*INPUT MATERIAL*

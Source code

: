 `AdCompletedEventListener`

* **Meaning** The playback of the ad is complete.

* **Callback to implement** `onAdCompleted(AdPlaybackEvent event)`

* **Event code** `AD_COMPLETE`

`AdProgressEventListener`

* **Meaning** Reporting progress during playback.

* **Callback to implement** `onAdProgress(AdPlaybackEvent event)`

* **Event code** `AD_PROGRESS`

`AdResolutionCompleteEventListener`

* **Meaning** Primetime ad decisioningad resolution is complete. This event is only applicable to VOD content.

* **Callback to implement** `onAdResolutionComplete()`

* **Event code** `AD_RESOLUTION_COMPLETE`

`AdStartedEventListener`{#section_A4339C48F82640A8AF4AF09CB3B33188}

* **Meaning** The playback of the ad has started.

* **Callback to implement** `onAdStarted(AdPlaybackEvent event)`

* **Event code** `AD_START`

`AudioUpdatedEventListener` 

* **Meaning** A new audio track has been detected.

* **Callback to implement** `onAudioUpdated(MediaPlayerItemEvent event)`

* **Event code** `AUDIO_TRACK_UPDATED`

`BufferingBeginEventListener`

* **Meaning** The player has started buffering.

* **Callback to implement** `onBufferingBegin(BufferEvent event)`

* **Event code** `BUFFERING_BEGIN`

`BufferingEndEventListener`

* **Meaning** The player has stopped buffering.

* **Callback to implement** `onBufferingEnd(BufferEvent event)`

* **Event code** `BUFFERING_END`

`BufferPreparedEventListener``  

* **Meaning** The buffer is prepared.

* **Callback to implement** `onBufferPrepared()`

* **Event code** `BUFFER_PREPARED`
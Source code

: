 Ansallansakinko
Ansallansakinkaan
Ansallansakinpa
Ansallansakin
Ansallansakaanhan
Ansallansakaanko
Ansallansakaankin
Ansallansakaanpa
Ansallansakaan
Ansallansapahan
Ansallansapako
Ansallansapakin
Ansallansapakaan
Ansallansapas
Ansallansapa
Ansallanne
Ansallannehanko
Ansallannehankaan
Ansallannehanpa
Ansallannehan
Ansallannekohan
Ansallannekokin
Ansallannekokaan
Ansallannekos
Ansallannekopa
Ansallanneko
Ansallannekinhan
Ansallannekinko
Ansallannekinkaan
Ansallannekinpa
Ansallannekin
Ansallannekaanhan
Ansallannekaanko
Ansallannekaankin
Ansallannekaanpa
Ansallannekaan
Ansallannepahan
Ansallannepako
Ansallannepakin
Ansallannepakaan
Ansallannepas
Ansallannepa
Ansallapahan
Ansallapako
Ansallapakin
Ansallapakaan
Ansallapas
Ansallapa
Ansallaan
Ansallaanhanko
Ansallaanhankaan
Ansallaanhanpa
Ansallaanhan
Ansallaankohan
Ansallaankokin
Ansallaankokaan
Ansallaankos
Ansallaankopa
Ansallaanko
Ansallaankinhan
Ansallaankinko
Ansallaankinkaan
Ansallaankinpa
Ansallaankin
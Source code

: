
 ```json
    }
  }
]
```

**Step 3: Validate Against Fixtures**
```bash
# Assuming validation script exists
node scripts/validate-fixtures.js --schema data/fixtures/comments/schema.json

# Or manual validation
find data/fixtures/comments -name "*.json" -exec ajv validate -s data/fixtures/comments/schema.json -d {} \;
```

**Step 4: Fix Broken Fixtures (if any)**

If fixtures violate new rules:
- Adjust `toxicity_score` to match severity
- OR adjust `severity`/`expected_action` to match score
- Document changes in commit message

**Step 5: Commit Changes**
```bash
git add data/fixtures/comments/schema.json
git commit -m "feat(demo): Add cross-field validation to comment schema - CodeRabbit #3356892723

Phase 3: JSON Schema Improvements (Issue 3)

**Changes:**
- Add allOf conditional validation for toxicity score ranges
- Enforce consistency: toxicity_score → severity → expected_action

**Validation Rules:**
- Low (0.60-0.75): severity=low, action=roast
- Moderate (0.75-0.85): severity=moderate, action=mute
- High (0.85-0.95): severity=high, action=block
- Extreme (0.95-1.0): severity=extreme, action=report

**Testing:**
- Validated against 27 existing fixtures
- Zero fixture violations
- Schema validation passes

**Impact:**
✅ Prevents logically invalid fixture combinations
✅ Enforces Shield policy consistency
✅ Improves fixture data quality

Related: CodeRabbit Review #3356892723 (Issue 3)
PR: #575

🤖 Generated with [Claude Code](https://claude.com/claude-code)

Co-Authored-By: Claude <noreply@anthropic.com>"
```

*INSTRUCTIONS TO FOLLOW*
From the listing above, the lines starting with the one that has "Ansallannehanko" and running through the one that has "Ansallaankinkaan" should be copied exactly, ends included.

*REPLY*
Ansallannehanko
Ansallannehankaan
Ansallannehanpa
Ansallannehan
Ansallannekohan
Ansallannekokin
Ansallannekokaan
Ansallannekos
Ansallannekopa
Ansallanneko
Ansallannekinhan
Ansallannekinko
Ansallannekinkaan
Ansallannekinpa
Ansallannekin
Ansallannekaanhan
Ansallannekaanko
Ansallannekaankin
Ansallannekaanpa
Ansallannekaan
Ansallannepahan
Ansallannepako
Ansallannepakin
Ansallannepakaan
Ansallannepas
Ansallannepa
Ansallapahan
Ansallapako
Ansallapakin
Ansallapakaan
Ansallapas
Ansallapa
Ansallaan
Ansallaanhanko
Ansallaanhankaan
Ansallaanhanpa
Ansallaanhan
Ansallaankohan
Ansallaankokin
Ansallaankokaan
Ansallaankos
Ansallaankopa
Ansallaanko
Ansallaankinhan
Ansallaankinko
Ansallaankinkaan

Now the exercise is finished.